Another local option for dealing with the 'Bedroom Tax' ?

Yesterday I wrote to Lambeth council leader Lib Peck asking for a commitment not to evict tenants who fall foul of the Government's 'Bedroom Tax'.

On the Guardian website today is a story that points to an additional course of action that Lambeth might be able to take.

It concerns Knowsley Housing Trust, who have reclassified nearly 600 family homes as smaller properties. This will exempt tenants from having their housing benefit reduced by the Bedroom Tax.  It is conceivable that a local authority could do the same with its own housing stock, particularly given that Lambeth faces similar problems regarding a lack of suitable smaller housing for tenants to downsize to.

The legal situation regarding whether a council might be able to do this is already being discussed:
While the bedroom tax statute is silent on what constitutes a bedroom, there is plenty of statute that could provide a definition, e.g  Part X Housing Act 1985 – the statutory overcrowding provisions: 
  • more than 110 sq feet (10.2 sq metres approx) = 2 people
  • 90 – 109 sq ft (8.4 – 10.2 sq m approx) = 1.5 people
  • 70 – 89 sq ft (6.5 – 8.4 sq m approx) = 1 person
  • 50 – 69 sq ft (4.6 – 6.5 sq m approx) = 0.5 people.
  • Less that 50 sq ft = not suitable as sleeping accommodation
Then there are the HMO regulations, Housing Act 2004, which sets a minimum of 6.5 sq m as a bedroom where there is a communal living room (or 10 sq m where there isn’t.) 
Some local authorities also have their own HMO licensing standards, which set minimum bedroom sizes. 
Arguably, any or all of these would be of relevance to whether what is identified in the tenancy agreement as a bedroom is lawfully so-called, and thus whether the bedroom tax should apply.

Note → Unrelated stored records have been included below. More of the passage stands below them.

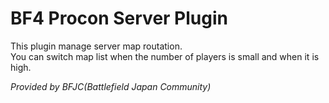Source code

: # BF4 Procon Server Plugin

This plugin manage server map routation.  
You can switch map list when the number of players is small and when it is high.

*Provided by BFJC(Battlefield Japan Community)*
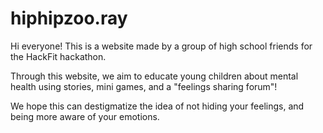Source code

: # hiphipzoo.ray

Hi everyone! This is a website made by a group of high school friends for the HackFit hackathon.

Through this website, we aim to educate young children about mental health using stories, mini games, and a "feelings sharing forum"!

We hope this can destigmatize the idea of not hiding your feelings, and being more aware of your emotions.
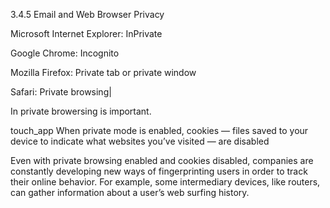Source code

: 3.4.5 Email and Web Browser Privacy

Microsoft Internet Explorer: InPrivate

Google Chrome: Incognito

Mozilla Firefox: Private tab or private window

Safari: Private browsing|


In private browersing is important.




touch_app
When private mode is enabled, cookies — files saved to your device to indicate what websites you’ve visited — are disabled

Even with private browsing enabled and cookies disabled, companies are constantly developing new ways of fingerprinting users in order to track their online behavior.
 For example, some intermediary devices, like routers, can gather information about a user’s web surfing history.

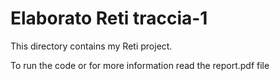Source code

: # Elaborato Reti traccia-1

This directory contains my Reti project.

To run the code or for more information read the report.pdf file

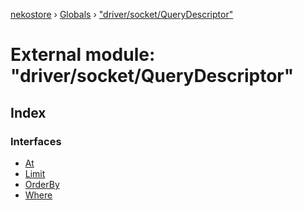 [nekostore](../README.md) › [Globals](../globals.md) › ["driver/socket/QueryDescriptor"](_driver_socket_querydescriptor_.md)

# External module: "driver/socket/QueryDescriptor"

## Index

### Interfaces

* [At](../interfaces/_driver_socket_querydescriptor_.at.md)
* [Limit](../interfaces/_driver_socket_querydescriptor_.limit.md)
* [OrderBy](../interfaces/_driver_socket_querydescriptor_.orderby.md)
* [Where](../interfaces/_driver_socket_querydescriptor_.where.md)
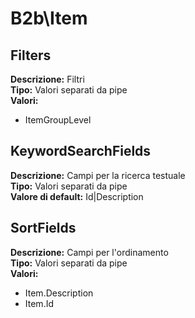 # B2b\Item
Filters 
----
**Descrizione:** Filtri <br>
**Tipo:** Valori separati da pipe <br>
**Valori:**
* ItemGroupLevel

KeywordSearchFields 
----
**Descrizione:** Campi per la ricerca testuale <br>
**Tipo:** Valori separati da pipe <br>
**Valore di default:** Id&#124;Description <br>

SortFields 
----
**Descrizione:** Campi per l'ordinamento <br>
**Tipo:** Valori separati da pipe <br>
**Valori:**
* Item.Description
* Item.Id

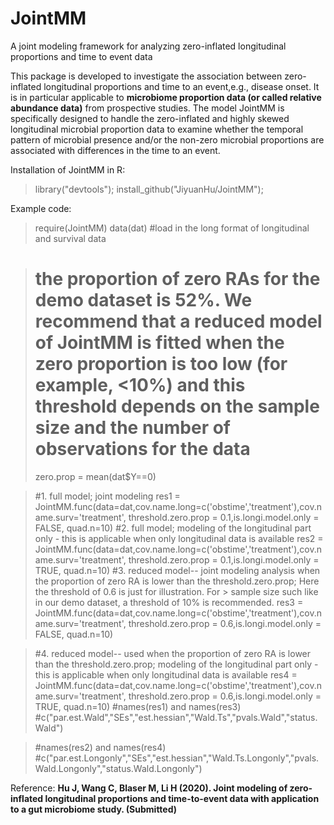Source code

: # JointMM
A joint modeling framework for analyzing zero-inflated longitudinal proportions and time to event data

This package is developed to investigate the association between zero-inflated longitudinal proportions and time to an event,e.g., disease onset. It is in particular applicable to **microbiome proportion data (or called relative abundance data)** from prospective studies. The model JointMM is specifically designed to handle the zero-inflated and highly skewed longitudinal microbial proportion data to examine whether the temporal pattern of microbial presence and/or the non-zero microbial proportions are associated with differences in the time to an event. 

Installation of JointMM in R:

> library("devtools");
> install_github("JiyuanHu/JointMM");

Example code:

> require(JointMM)
> data(dat) #load in the long format of longitudinal and survival data

> # the proportion of zero RAs for the demo dataset is 52%. We recommend that a reduced model of JointMM is fitted when the zero proportion is too low (for example, <10%) and this threshold depends on the sample size and the number of observations for the data
> zero.prop = mean(dat$Y==0)  

> #1. full model; joint modeling
> res1 = JointMM.func(data=dat,cov.name.long=c('obstime','treatment'),cov.name.surv='treatment',
                  threshold.zero.prop = 0.1,is.longi.model.only = FALSE, quad.n=10) 
> #2. full model; modeling of the longitudinal part only - this is applicable when only longitudinal data is available
> res2 = JointMM.func(data=dat,cov.name.long=c('obstime','treatment'),cov.name.surv='treatment',
                  threshold.zero.prop = 0.1,is.longi.model.only = TRUE, quad.n=10) 
> #3. reduced model-- joint modeling analysis when the proportion of zero RA is lower than the threshold.zero.prop; Here the threshold of 0.6 is just for illustration. For > sample size such like in our demo dataset, a threshold of 10\% is recommended.
> res3 = JointMM.func(data=dat,cov.name.long=c('obstime','treatment'),cov.name.surv='treatment',
                  threshold.zero.prop = 0.6,is.longi.model.only = FALSE, quad.n=10) 

> #4. reduced model-- used when the proportion of zero RA is lower than the threshold.zero.prop; modeling of the longitudinal part only - this is applicable when only longitudinal data is available
> res4 = JointMM.func(data=dat,cov.name.long=c('obstime','treatment'),cov.name.surv='treatment',
                  threshold.zero.prop = 0.6,is.longi.model.only = TRUE, quad.n=10) 
> #names(res1) and names(res3) 
> #c("par.est.Wald","SEs","est.hessian","Wald.Ts","pvals.Wald","status.Wald") 

> #names(res2) and names(res4) 
> #c("par.est.Longonly","SEs","est.hessian","Wald.Ts.Longonly","pvals.Wald.Longonly","status.Wald.Longonly")


Reference: **Hu J, Wang C, Blaser M, Li H (2020). Joint modeling of zero-inflated longitudinal proportions and time-to-event data with application to a gut microbiome study. (Submitted)**
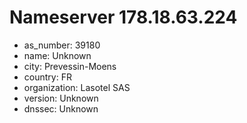 # Nameserver 178.18.63.224

* as_number: 39180
* name: Unknown
* city: Prevessin-Moens
* country: FR
* organization: Lasotel SAS
* version: Unknown
* dnssec: Unknown
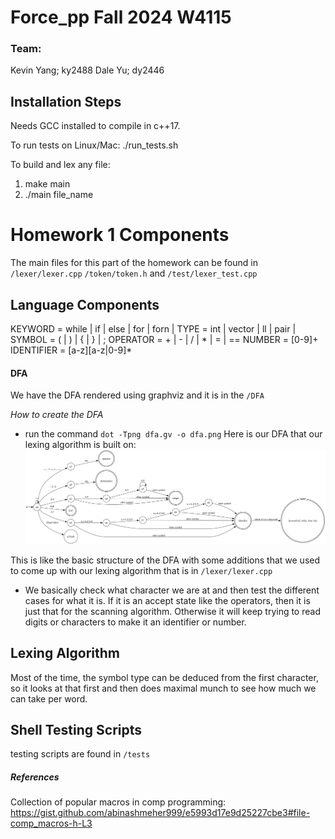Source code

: # Force_pp Fall 2024 W4115

### Team:
Kevin Yang; ky2488
Dale Yu; dy2446

## Installation Steps
Needs GCC installed to compile in c++17.

To run tests on Linux/Mac:
./run_tests.sh

To build and lex any file:
1. make main
2. ./main file_name 


# Homework 1 Components
The main files for this part of the homework can be found in `/lexer/lexer.cpp` `/token/token.h` and `/test/lexer_test.cpp`
## Language Components
KEYWORD = while | if | else | for | forn | 
TYPE = int | vector | ll | pair | 
SYMBOL = ( | ) | { | } | ;
OPERATOR = + | - | / | * | = | ==
NUMBER = [0-9]+
IDENTIFIER = [a-z][a-z|0-9]*

#### DFA 
We have the DFA rendered using graphviz and it is in the `/DFA`

*How to create the DFA*
- run the command `dot -Tpng dfa.gv -o dfa.png` 
Here is our DFA that our lexing algorithm is built on:
![DFA picture](/DFA/dfa.png)

This is like the basic structure of the DFA with some additions that we used to come up with our lexing algorithm that is in `/lexer/lexer.cpp`
- We basically check what character we are at and then test the different cases for what it is. If it is an accept state like the operators, then it is just that for the scanning algorithm. Otherwise it will keep trying to read digits or characters to make it an identifier or number.

  
## Lexing Algorithm
Most of the time, the symbol type can be deduced from the first character, so it looks at that first and then does maximal munch to see how much we can take per word. 

## Shell Testing Scripts
testing scripts are found in `/tests`

##### References 
Collection of popular macros in comp programming: https://gist.github.com/abinashmeher999/e5993d17e9d25227cbe3#file-comp_macros-h-L3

I have raised this with a councillor who had also seen the story, and asked whether this is something Lambeth could explore.  Let's see what happens...

Tuesday, 26 February 2013

Open letter to Lib Peck asking Lambeth not to pursue evictions of tenants who fall foul of the 'Bedroom Tax'


I have today sent the following letter to the Leader of Lambeth Council Lib Peck, asking for a council commitment not to pursue the eviction of tenants who fall foul of the new 'Bedroom Tax'.


26th February 2013


Dear Cllr Peck,

As you know, from 1 April 2013 new restrictions will be introduced by the Government affecting working-age households occupying social housing. Reductions will be applied to housing benefit payments where tenants are deemed to be under-occupying their homes. This has been called the ‘Bedroom Tax’.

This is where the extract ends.